Wednesday, September 17, 2014

My very own "night before release" and the estimated 341$ revenue



Tomorrow is the day that I will press the "Release this version" button to release the game.

So.. this is the night before release I have heard many times from indie dev stories? Let me share mine now.

I once imagined I would like a crazy party night and my team would get together to help look out for mistakes. On the launch day we would test the game til dawn together to find left over bugs and once released, we will brainstorm together what marketing strategy we will come up afterwards.

You see, the reality is not working that way.

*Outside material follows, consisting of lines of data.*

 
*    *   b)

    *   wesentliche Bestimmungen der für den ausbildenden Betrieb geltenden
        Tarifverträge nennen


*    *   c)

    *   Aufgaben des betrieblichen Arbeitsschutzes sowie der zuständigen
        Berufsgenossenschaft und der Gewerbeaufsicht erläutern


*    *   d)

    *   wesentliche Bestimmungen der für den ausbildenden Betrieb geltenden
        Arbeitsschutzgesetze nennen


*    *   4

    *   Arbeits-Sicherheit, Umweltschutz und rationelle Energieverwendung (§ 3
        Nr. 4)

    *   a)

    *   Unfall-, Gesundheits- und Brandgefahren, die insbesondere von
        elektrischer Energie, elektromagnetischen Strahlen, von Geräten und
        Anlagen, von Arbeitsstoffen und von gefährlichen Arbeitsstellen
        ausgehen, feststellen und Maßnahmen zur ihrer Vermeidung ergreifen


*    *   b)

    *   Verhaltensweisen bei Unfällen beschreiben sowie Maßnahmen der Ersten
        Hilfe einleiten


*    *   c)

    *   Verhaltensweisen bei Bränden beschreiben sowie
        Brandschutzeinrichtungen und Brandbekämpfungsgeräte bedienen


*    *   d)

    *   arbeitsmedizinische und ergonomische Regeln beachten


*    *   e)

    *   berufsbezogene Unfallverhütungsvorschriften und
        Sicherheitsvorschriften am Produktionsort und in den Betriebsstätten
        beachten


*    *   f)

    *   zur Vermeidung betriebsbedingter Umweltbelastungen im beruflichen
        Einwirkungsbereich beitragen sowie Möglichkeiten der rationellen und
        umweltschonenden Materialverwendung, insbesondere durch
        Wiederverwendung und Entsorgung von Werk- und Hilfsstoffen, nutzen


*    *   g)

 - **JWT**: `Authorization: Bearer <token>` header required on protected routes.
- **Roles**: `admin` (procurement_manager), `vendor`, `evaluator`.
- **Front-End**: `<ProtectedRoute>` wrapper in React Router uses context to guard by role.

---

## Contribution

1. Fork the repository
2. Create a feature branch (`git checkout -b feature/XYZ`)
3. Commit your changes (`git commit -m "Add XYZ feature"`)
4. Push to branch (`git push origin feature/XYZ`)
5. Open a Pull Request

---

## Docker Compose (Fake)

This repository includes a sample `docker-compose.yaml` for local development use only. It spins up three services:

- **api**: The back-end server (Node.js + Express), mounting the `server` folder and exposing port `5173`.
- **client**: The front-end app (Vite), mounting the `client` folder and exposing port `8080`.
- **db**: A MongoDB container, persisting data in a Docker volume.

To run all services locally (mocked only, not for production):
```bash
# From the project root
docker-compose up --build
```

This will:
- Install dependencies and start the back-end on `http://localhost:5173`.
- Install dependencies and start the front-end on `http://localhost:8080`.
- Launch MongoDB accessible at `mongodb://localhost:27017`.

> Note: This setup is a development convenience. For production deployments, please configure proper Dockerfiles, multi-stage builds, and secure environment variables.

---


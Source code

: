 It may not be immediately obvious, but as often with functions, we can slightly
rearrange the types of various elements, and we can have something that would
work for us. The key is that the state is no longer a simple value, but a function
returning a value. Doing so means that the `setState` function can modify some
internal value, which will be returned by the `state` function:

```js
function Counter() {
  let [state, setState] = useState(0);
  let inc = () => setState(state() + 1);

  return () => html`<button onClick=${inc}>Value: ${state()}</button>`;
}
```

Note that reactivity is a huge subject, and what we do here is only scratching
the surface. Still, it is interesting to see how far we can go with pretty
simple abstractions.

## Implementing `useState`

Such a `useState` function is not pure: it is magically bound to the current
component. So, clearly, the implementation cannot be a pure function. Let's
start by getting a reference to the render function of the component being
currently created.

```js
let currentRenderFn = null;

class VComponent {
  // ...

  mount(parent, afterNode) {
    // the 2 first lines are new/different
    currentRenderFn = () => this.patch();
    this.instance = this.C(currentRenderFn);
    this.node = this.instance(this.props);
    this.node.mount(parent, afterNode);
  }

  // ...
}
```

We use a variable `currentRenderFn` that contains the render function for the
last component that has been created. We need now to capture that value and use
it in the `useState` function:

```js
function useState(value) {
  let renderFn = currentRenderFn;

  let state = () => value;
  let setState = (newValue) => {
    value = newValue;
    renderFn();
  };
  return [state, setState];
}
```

The room is quiet. I was alone talking to one of my teammate via Facebook messenger about when to press the button tomorrow. My mother apparently knew about this too, and she suggest some good day and time based on beliefs and lucky numbers.

My team manage to this point without anyone other than myself quitting the day job. (For my case, I quit because I have to go to Japan for 2 year master degree this 28 September.) So my dream night is not feasible. Everyone is preparing for his/her tomorrow's work, as usual. It's a bit disappointing night I guess... but I can't do much about it.

I'm reading Steve Jobs by Walter Isaacson right now, because I now have my very own creative legal entity I thought I might gain something from it. It was indeed a good read for any startup, but what I wanted to point out now is that I can share with him the strive for perfect-ness.

The big programming bug has been found (it was my own code!) but to fix that I have to cancel the version and upload new ones. For that, it would took another half months and would not make it in time before I goes to Japan. I don't want that to happen, as I wanted to have a postmortem meeting and nice dinner with my team, with the knowing that our game has finally been released. I go ahead with the release and will upload a fix afterwards.

This unsettled me. The very first group of people to get the game was all very loyal customers (in other words, my friends and family.) and I'm going to betray their expectation by shipping a product with bug so obvious to my eyes. This is insulting. For all the trust they put in me this is unacceptable.

The promotional video scheduled to release tomorrow also still sucks. I have revised it over 10 times already (but the version number is at V3) but somehow the pacing is still too fast. But the current arrangement is already tightly timed with my own homemade music. (which is an extended version of title theme) It was frustrating that I know it's felt weird but I can't make it right. The music is also thrown off-sync by about 0.1s~0.2s when uploaded to YouTube.

The website also looked horrible. I was not an art person but no one is doing it so I must. The layout is too messy right now, but I have no more time to fix it.

All these imperfection I'm forced to release to the world tomorrow. I can't stand it.

Having read many indie game article about how their first game flop badly, I began panicked whether the game will sell or not. Then I went to forecast the humble revenue my team hopefully will receive. In the end the calculation shows that I will got about 341$ before the sale wanned out into the so-called "long tail" in about a month. (There are also technique that can turns "long tail" into "Stegosaurus tail"! Search for it.)

1 year of work that results in 341$ is... not a bad deal I guess? Considering everyone still get their salary.

Cleansed my bad thoughts that the 341$ revenue was too damn low, I goes on thinking about what I should do about that 341$.

Turned out this moment is much more fun than I expected. What is priced at about 341$? Maybe I would get an Intuos Pro? Maybe a new, lighter tripod for my adventure to Japan? Or maybe I should save this money to order new 61-keys midi controller at Japan? (I probably don't want to carry my big 10-years old key board, with integrated christmas and Star Wars theme song, to Japan.)

I then began searching for the best 61-keys midi controller. It took a whole 2 hours. I goes through many nice brands I haven't updated with for a while. (FYI the one I settled with was Alesis VI61. Can't wait!)

Suddenly, the 341$ I calculated became much more than mere money. When I was still getting salary (which is more than 2x of this amount), I never have this "What should I do about my hard-earned money!?" thought. The amount does not matter, its the source that it came from. As in this Steve Jobs book said : "The journey itself is a reward."

I wish I have all my friends right now to panic with me. Would be a lot of fun with maybe a tray of pizza and carbonated drinks.

That's it for my night before release.